All lines in the listing below that hold the string "PATCH" are to be tallied, with only the total reported.

→ Records for the task
==============================
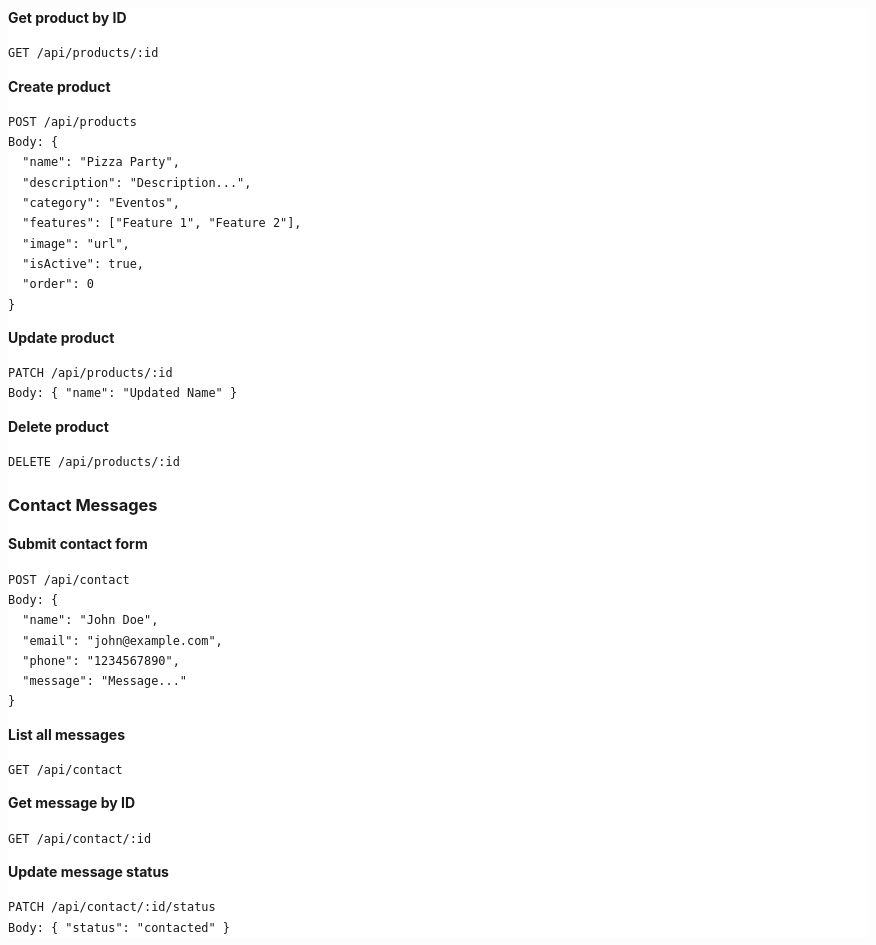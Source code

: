 **Get product by ID**
```
GET /api/products/:id
```

**Create product**
```
POST /api/products
Body: {
  "name": "Pizza Party",
  "description": "Description...",
  "category": "Eventos",
  "features": ["Feature 1", "Feature 2"],
  "image": "url",
  "isActive": true,
  "order": 0
}
```

**Update product**
```
PATCH /api/products/:id
Body: { "name": "Updated Name" }
```

**Delete product**
```
DELETE /api/products/:id
```

### Contact Messages

**Submit contact form**
```
POST /api/contact
Body: {
  "name": "John Doe",
  "email": "john@example.com",
  "phone": "1234567890",
  "message": "Message..."
}
```

**List all messages**
```
GET /api/contact
```

**Get message by ID**
```
GET /api/contact/:id
```

**Update message status**
```
PATCH /api/contact/:id/status
Body: { "status": "contacted" }
```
==============================
→ Task solution
2